Mahashivratri is the auspicious night that falls on the 14th day of the Krishna paksha. It is dedicated to Lord Shiva, this universe’s supreme protector and destroyer. It is a festival for self-realization and introspection of mind and soul. People get up early in the morning, take holy baths, and offer panchamrit to the Shiv Pindi. Devotees stay awake on this biggest night and recite shlokas, sing hymns of the panchakshari mantra ‘Om namah shivay,’ and offer prayers to the supreme lord.
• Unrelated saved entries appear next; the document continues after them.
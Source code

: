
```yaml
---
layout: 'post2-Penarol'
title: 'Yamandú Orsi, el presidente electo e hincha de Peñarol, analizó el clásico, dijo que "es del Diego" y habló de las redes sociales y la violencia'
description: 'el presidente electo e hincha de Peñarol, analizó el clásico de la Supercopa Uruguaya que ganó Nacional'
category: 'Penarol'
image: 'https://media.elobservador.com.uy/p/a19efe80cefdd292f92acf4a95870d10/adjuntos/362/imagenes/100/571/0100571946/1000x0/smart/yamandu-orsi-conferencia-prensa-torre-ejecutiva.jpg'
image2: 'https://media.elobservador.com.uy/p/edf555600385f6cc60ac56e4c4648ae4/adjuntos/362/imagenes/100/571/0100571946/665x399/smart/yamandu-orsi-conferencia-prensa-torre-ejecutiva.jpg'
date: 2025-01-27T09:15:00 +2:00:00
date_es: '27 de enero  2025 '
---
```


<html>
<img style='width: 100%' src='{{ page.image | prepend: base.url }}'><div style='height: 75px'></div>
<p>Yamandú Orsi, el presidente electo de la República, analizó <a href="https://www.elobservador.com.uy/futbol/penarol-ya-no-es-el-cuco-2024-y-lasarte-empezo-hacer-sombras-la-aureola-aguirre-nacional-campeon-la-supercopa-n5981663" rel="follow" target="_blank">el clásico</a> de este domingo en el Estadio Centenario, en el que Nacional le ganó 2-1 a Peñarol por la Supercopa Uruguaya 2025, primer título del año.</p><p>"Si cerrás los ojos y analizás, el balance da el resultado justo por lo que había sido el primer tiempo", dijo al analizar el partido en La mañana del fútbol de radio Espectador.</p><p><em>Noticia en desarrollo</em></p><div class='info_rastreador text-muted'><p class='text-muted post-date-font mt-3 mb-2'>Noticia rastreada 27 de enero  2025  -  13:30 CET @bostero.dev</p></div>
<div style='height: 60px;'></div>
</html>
Some legends associated with Mahashivratri are that Lord Shiva drank the poison obtained during Ocean churning ( Samudra Manthan). Another says that this is the day Shivji performed his first dance form in a Natraj pose. The most prominent one is the Marriage of Lord Shiva with Goddess Parvati, which took place on the auspicious day of Mahashivratri.

7. Janmashtami


As per Sanatan Dharma, Janmashtami marks the birth of Lord Krishna, the eighth avatar (incarnation) of Sri Vishnu. It is celebrated on the eighth day of Bhadrava month per the Hindu calendar. People keep fast on this day, visit Krishna temples, and offer bhogs to the idol of Lord Krishna. Various folk dances are performed on the life of Lord Krishna. This day lasts for two days. The main highlight is the Dahi Handi (clay pot with butter), hanging high up in the air through a rope broken with a stick.

8. Ramadhan


Ramadhan, also known as Eid-ul-Fitr, is a religious festival of the Islamic community. It marks the end of Ramadhan, a sacred fasting month for Muslims. Eid is the day the crescent moon is spotted. People offer prayers at the mosque, wear new clothes, and prepare lavish feasts at home. Shir Kurma and Sevaiya, a Muslim specialty during Eid, are prepared with love and care. Mosques, dargahs, and community markets are decorated with lights.

9. New year

New year

In the Hindu calendar, this new year is celebrated on the first week of Chaitra month. This festival is celebrated with different names across India, like Makarsankranti, Thai Pongal, Baisakhi, Ugadi, Magh Bihu, Pedda Panduga and Sukarat. It marks the beginning of winter and the arrival of longer days in the sun’s transit into the Capricorn constellation. People celebrate this day by offering water to the sun god, playing with kites, dipping in the holy water of Gange, and preparing delicacies.

10. Christmas


Christmas is one of the biggest festivals in India and is celebrated on 25th December. This day marks the birth of Lord Jesus Christ. People make delicious savories and cakes on this day. Churches are beautifully decorated, where Christians offer prayers and sing beautiful carols. A festive spirit is in the air since Christmas is followed by the new year. Christmas trees are encrusted with buntings, and the best part is where a Santa Claus arrives with gifts and goodies for children.


India’s festivals offer a rich tapestry of tradition that reflects its culture and religious heritage. From the dazzling lights of Diwali to the devotional spirit of Maha Shivratri, each celebration provides a unique window into India’s soul.